Desidratação Pediátrica: Diagnóstico e Terapia Oral

UFSCar - Hospital Universitário de São Carlos (SP) — Prova 2020

Enunciado

Pré escolar, 4 anos apresenta há 1 dia com dor na barriga em região periumbilical associado a eliminação de fezes amolecidas, 4 vezes ao dia, sem sague ou pus. Mãe relata que na última hora vomitou 3 vezes. Não aceitou nada para comer desde ontem e está pedindo toda hora água. Ao exame físico apresentava-se irritado, boca seca, olhos sem lagrimas, olhos fundos, pulsos periféricos 130 ppm e Tempo de Enchimento Capilar <2 segundos. Qual o diagnóstico e melhor conduta para o caso?

Alternativas

  1. A) Desidratado; iniciar terapia de reidratação por via endovenosa
  2. B) Desidratado grave; iniciar soro de expansão por via endovenosa
  3. C) Desidratado; iniciar terapia de reidratação oral
  4. D) Desidratado grave; iniciar terapia de reidratação por via entérica
  5. E) Desidratado: iniciar soro de reidratação oral por sonda nasogástrica

Pérola Clínica

Pré-escolar irritado + boca seca + olhos fundos + sede intensa + TEC <2s = desidratação moderada → TRO.

Resumo-Chave

O paciente apresenta sinais de desidratação moderada (irritabilidade, boca seca, olhos fundos, sede intensa) sem sinais de choque (TEC <2s, pulsos presentes). Nesses casos, a terapia de reidratação oral (TRO) é a conduta inicial e mais adequada, sendo eficaz e segura.

Contexto Educacional

A desidratação em pré-escolares, frequentemente causada por diarreia e vômitos, é uma condição comum e potencialmente grave. A avaliação do estado de hidratação é crucial para determinar a conduta adequada. A classificação da desidratação, segundo critérios da OMS e do Ministério da Saúde, baseia-se na presença de sinais clínicos como estado geral, olhos, lágrimas, boca, sede e elasticidade da pele. No caso apresentado, a criança exibe sinais de desidratação (irritabilidade, boca seca, olhos fundos, sede intensa) mas sem critérios de gravidade que indiquem choque (TEC <2s, pulsos periféricos presentes). Essa apresentação se enquadra na desidratação moderada.
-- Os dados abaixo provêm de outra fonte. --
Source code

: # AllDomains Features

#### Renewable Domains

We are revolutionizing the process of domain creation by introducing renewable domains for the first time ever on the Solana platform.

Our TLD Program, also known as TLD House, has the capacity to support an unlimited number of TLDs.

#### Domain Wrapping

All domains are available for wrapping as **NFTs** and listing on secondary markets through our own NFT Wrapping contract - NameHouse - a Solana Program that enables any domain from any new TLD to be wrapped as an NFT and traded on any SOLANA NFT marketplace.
A terapia de reidratação oral (TRO) é a pedra angular do tratamento da desidratação leve a moderada, sendo superior à hidratação endovenosa quando o paciente consegue ingeri-la, por ser mais fisiológica, segura e com menor risco de complicações. O manejo da desidratação deve ser rápido e eficaz para prevenir a progressão para quadros mais graves. A TRO deve ser iniciada precocemente, com soluções de reidratação oral que contenham a proporção adequada de sódio, glicose e outros eletrólitos. A educação dos pais sobre os sinais de alerta e a importância da TRO é fundamental para o sucesso do tratamento e a prevenção de futuras desidratações.

Perguntas Frequentes

Quais são os principais sinais de desidratação moderada em crianças?

Os sinais de desidratação moderada incluem irritabilidade ou inquietação, olhos fundos, boca e língua secas, ausência de lágrimas, sede intensa (a criança bebe avidamente) e elasticidade da pele diminuída. A ausência de sinais de choque, como TEC prolongado ou pulsos débeis, diferencia da desidratação grave.
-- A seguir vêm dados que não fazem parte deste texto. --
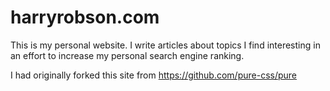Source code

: # harryrobson.com
This is my personal website. I write articles about topics I find interesting in an effort to increase my personal search engine ranking. 

I had originally forked this site from https://github.com/pure-css/pure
Por que a terapia de reidratação oral (TRO) é a melhor conduta para desidratação moderada?

A TRO é a conduta de escolha para desidratação moderada porque é eficaz, segura, de baixo custo e pode ser administrada em casa. Ela repõe água e eletrólitos de forma fisiológica, prevenindo a necessidade de hidratação endovenosa e suas complicações, desde que a criança consiga beber e não apresente sinais de choque.

Quando a hidratação endovenosa é indicada para desidratação em crianças?

A hidratação endovenosa é indicada em casos de desidratação grave com sinais de choque (letargia, pulsos débeis, TEC >3s), vômitos incoercíveis que impedem a TRO, distensão abdominal com íleo paralítico ou falha da terapia de reidratação oral após tentativas adequadas.